Rus yazar Fjodor Dostoyevski tarafından yazılan, dünya edebiyatının önemli eserlerinden Suç ve Ceza’nın iki kahramanı yarım kalmış bir hesabı görmek için yüzyılı aşkın bir süre sonra tekrar bir araya geliyorlar.

“Her şey insanın içinde yaşadığı ortama, koşullara bağlıdır. Her şeyi belirleyen ortamdır, insansa bir hiçtir.” Dostoyevski

DOSTOYEVSKİ'NİN ROMANINDAN OYUNLAŞTIRILDI

"Suç ve Ceza" Rus yazar Fyodor Dostoyevski tarafından yazılan romandır. İlk olarak 1866 yılı boyunca edebiyat dergisi Rus Habercisi'nde on iki ayda yayımlandı. Daha sonra tek cilt olarak yayımlandı. Dostoyevski'nin beş yıl süren Sibirya sürgününün dönüşü yazdığı tam uzunluktaki ikinci romanıdır. Suç ve Ceza, yazarın "olgunluk" döneminin ilk büyük romanı olarak kabul edilir

Avrupa Türkiyeli İşçiler Konfederasyonu (ATİK) tarafından 10 Kasım tarihinde Hamburg'da düzenlenen oyunun konusu kısaca şöyle:

“Alyona İvanovna ve kardeşi Lizaveta İvanovna’nın Raskolnikov tarafından öldürülmesinin üzerinden tam 153 yıl geçmiştir. Raskolnikov, işlediği cinayetin üzerinden bunca yıl geçmesine rağmen hâlâ hayatta ve hemen hemen cinayeti işlediği yaşlardadır.

Bir gün Raskolnikov çalışma odasında, masa başında birtakım kâğıtları ve planları gözden geçirmektedir. Tam karşında dikilip duran adamsa giyim kuşamıyla tarihin derinliklerinden çıkagelmiş gibidir. İlk bakışta sorgu yargıcı Porfiri olabileceğini düşünebileceğimiz bu kişi, eski bir dosyayı yeniden açmak, Raskolnikov’la yarım kalmış bir işi görmek istemektedir.
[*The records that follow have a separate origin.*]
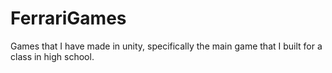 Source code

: # FerrariGames
Games that I have made in unity, specifically the main game that I built for a class in high school.
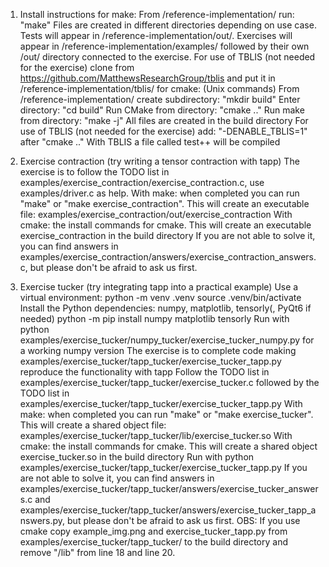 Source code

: 1. Install instructions
for make: 
    From /reference-implementation/ run: "make"
    Files are created in different directories depending on use case. Tests will appear in /reference-implementation/out/. Exercises will appear in /reference-implementation/examples/ followed by their own /out/ directory connected to the exercise.
    For use of TBLIS (not needed for the exercise) clone from https://github.com/MatthewsResearchGroup/tblis and put it in /reference-implementation/tblis/
for cmake: (Unix commands)
    From /reference-implementation/ create subdirectory: "mkdir build"
    Enter directory: "cd build"
    Run CMake from directory: "cmake .."
    Run make from directory: "make -j"
    All files are created in the build directory
    For use of TBLIS (not needed for the exercise) add: "-DENABLE_TBLIS=1" after "cmake .."
With TBLIS a file called test++ will be compiled

2. Exercise contraction (try writing a tensor contraction with tapp)
The exercise is to follow the TODO list in examples/exercise_contraction/exercise_contraction.c, use examples/driver.c as help.
With make: when completed you can run "make" or "make exercise_contraction". This will create an executable file: examples/exercise_contraction/out/exercise_contraction
With cmake: the install commands for cmake. This will create an executable exercise_contraction in the build directory
If you are not able to solve it, you can find answers in examples/exercise_contraction/answers/exercise_contraction_answers.c, but please don't be afraid to ask us first.

3. Exercise tucker (try integrating tapp into a practical example)
Use a virtual environment:
    python -m venv .venv
    source .venv/bin/activate
Install the Python dependencies: numpy, matplotlib, tensorly(, PyQt6 if needed)
    python -m pip install numpy matplotlib tensorly
Run with python examples/exercise_tucker/numpy_tucker/exercise_tucker_numpy.py for a working numpy version
The exercise is to complete code making examples/exercise_tucker/tapp_tucker/exercise_tucker_tapp.py reproduce the functionality with tapp
Follow the TODO list in examples/exercise_tucker/tapp_tucker/exercise_tucker.c followed by the TODO list in examples/exercise_tucker/tapp_tucker/exercise_tucker_tapp.py
With make: when completed you can run "make" or "make exercise_tucker". This will create a shared object file: examples/exercise_tucker/tapp_tucker/lib/exercise_tucker.so
With cmake: the install commands for cmake. This will create a shared object exercise_tucker.so in the build directory
Run with python examples/exercise_tucker/tapp_tucker/exercise_tucker_tapp.py
If you are not able to solve it, you can find answers in examples/exercise_tucker/tapp_tucker/answers/exercise_tucker_answers.c and examples/exercise_tucker/tapp_tucker/answers/exercise_tucker_tapp_answers.py, but please don't be afraid to ask us first.
OBS: If you use cmake copy example_img.png and exercise_tucker_tapp.py from examples/exercise_tucker/tapp_tucker/ to the build directory and remove "/lib" from line 18 and line 20. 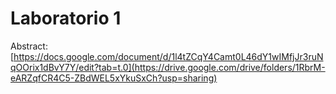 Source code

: # Laboratorio 1
Abstract: [https://docs.google.com/document/d/1l4tZCqY4Camt0L46dY1wIMfjJr3ruNqOOrix1dBvY7Y/edit?tab=t.0](https://drive.google.com/drive/folders/1RbrM-eARZqfCR4C5-ZBdWEL5xYkuSxCh?usp=sharing)
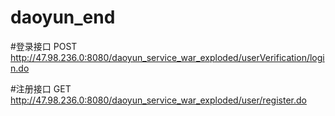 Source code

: # daoyun_end

#登录接口
POST http://47.98.236.0:8080/daoyun_service_war_exploded/userVerification/login.do

#注册接口
GET http://47.98.236.0:8080/daoyun_service_war_exploded/user/register.do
Oyunda ne Raskolnikov sadece Raskolnikovdur ne de Porfiri sadece Porfiri. Her ikisi de büyük bir suç anlatısının kahramanlarına dönüşürlerken, metin Suç ve Ceza’dan, Yeraltından Notlar’a, Ecinniler’e, Karamazov Kardeşler’e ve Dostoyevski’nin makalelerine uzanır ve asla onlarla da sınırlı kalmaz. Raskolnikov ve Porfiri arasındaki bu hesaplaşma bir cinayetin gölgesinde başlamış ancak sadece cinayetten önceki değil, ondan sonraki savaşların, kıyımların, yoksulluğun ve acıların izinde gittikçe büyüyen bir felsefi soruşturma dosyasına dönüşmüştür.
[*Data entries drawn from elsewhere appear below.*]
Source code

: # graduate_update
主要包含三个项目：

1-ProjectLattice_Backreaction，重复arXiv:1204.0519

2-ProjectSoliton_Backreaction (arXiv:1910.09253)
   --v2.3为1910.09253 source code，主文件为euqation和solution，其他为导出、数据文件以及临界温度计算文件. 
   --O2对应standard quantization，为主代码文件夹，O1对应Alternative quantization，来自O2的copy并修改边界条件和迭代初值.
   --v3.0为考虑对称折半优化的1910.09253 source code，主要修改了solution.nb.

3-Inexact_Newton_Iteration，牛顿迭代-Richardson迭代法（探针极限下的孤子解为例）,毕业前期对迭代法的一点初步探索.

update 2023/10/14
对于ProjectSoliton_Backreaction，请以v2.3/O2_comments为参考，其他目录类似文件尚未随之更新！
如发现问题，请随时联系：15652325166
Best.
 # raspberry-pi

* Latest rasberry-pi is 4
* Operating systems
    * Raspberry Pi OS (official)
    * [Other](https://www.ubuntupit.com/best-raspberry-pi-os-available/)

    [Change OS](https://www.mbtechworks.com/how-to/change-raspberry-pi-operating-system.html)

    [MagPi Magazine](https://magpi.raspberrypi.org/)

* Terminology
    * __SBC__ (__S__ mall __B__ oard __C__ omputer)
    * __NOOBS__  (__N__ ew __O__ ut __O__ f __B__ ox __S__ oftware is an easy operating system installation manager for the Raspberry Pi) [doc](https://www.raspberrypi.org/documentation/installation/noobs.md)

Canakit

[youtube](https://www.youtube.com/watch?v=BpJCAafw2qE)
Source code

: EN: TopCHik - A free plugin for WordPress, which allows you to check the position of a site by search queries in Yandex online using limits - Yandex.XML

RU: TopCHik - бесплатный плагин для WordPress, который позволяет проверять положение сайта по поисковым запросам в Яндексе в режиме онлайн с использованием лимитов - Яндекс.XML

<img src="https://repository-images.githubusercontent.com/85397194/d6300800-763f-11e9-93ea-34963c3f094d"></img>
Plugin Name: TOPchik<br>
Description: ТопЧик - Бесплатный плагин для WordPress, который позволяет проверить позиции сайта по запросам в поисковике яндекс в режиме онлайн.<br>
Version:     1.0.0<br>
Raskolnikov, suça dair tüm bocalamalarını geride bırakmış bir görüntü çizerken, başka bir Napolyonluk düşü peşindedir, eskisinden kararlı ve güçlüdür. Porfiri ise adalet düşüncesini hukukun sınırlarında aramayı bırakmış, bir başka arayışın peşine düşmüştür. Raskolnikov ve Porfiri suçta veya cezada ya da başka bir şeyde buluşacaklar mıdır yoksa ebediyen birbiriyle savaşan iki hasım olarak mı kalacaklardır?”